Least of all do I claim to have covered the whole ground, or to have
discussed to its fulness any one of the points which I have raised.
Whole regions of thought which bear on my subject--such as psychology,
philosophy, and religion as I understand the word--I have carefully
endeavoured to avoid. My object has been to keep as closely as possible
to the line of personal experience, which has a value only because it is
personal. Telling no more than what one man has endeavoured to work out,
what I have written seeks no converts. Though, for the sake of brevity,
it may at times seem to take a hortatory tone, it is a record and no
more. In it the reader will doubtless find much to correct, and
possibly to reject; and this must be as it happens. What I hope he will
neither correct nor reject is the sincerity of the longing to find God's
relations to the phenomena of life, and the extent to which the
phenomena of life reflect God.


In the end we come back to that, the eternal struggle whereby that which
is unlike God becomes more and more like Him. In watching the process,
and taking part in it, there is, when all is said and done, a sense of
glorious striving and success. With each generation some veil which hid
the Creator from the creature is torn forever aside. God, who is always
here, is seen a little more clearly by each generation as being; here.

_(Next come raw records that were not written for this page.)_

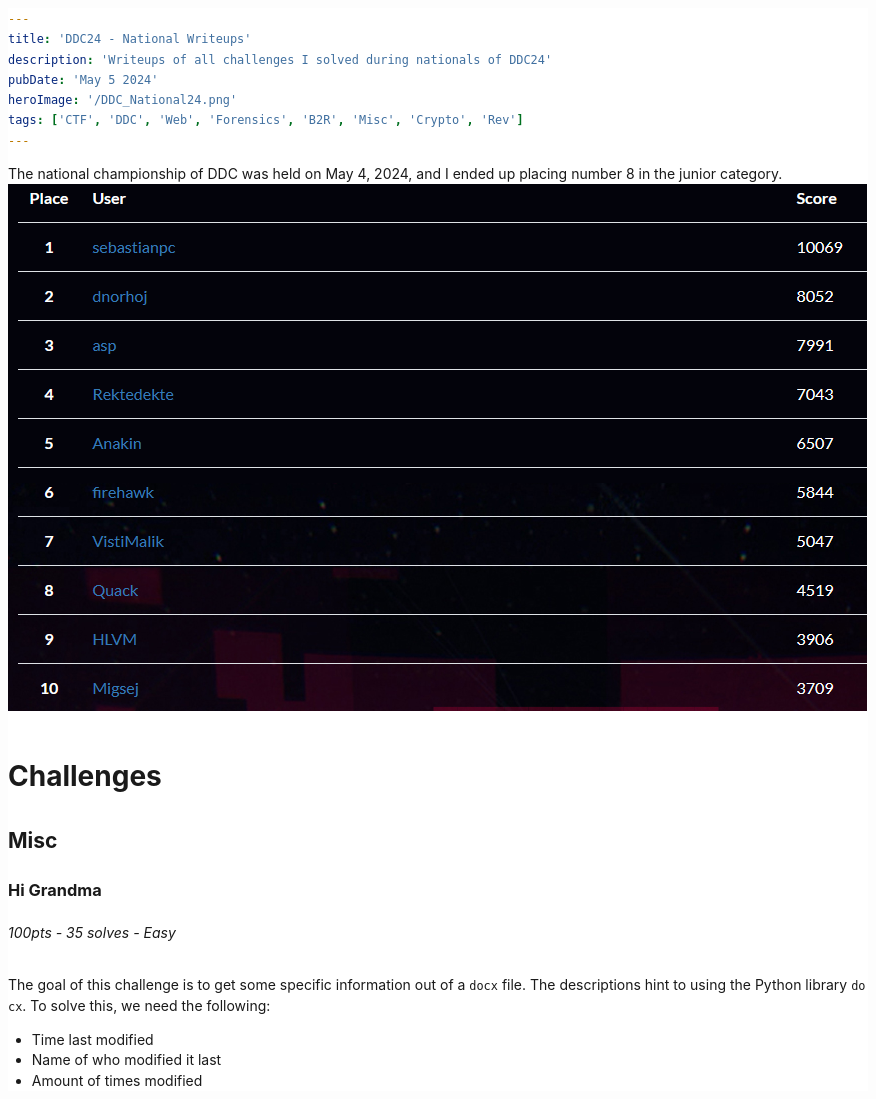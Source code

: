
 ```yaml
---
title: 'DDC24 - National Writeups'
description: 'Writeups of all challenges I solved during nationals of DDC24'
pubDate: 'May 5 2024'
heroImage: '/DDC_National24.png'
tags: ['CTF', 'DDC', 'Web', 'Forensics', 'B2R', 'Misc', 'Crypto', 'Rev']
---
```


The national championship of DDC was held on May 4, 2024, and I ended up placing number 8 in the junior category.
![National Scoreboard](/src/assets/DDC24National/ScoreboardNationals.png) 

# Challenges

## Misc
### Hi Grandma
###### 100pts - 35 solves - Easy
The goal of this challenge is to get some specific information out of a ``docx`` file. The descriptions hint to using the Python library ``docx``.
To solve this, we need the following:
* Time last modified
* Name of who modified it last
* Amount of times modified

God, who ever since His sun first rose and His rain first fell has been
making Himself known to us, is by each generation a little better
understood. God, whom we have tried to lock up in churches or banish to
Sundays and special holy days, is breaking through all our
prohibitions, growing more and more a force in our homes and our
schools, in our shops and our factories, in our offices and our banks,
in our embassies, congresses, parliaments, and seats of government. Into
His light we advance slowly, unwillingly, driven by our pain; but
we advance.

The further we advance the more we perceive of power. The more we
perceive of power the more we are freed from fear. The more we are freed
from fear the more exultantly we feel our abundance of life. The more
exultantly we feel our abundance of life the more we reject death in any
of its forms. And the more we reject death in any of its forms the more
we reflect that Holy Ghost of Life which urges us on from conquest to
conquest, from strength to strength, to the fulfilling of ourselves.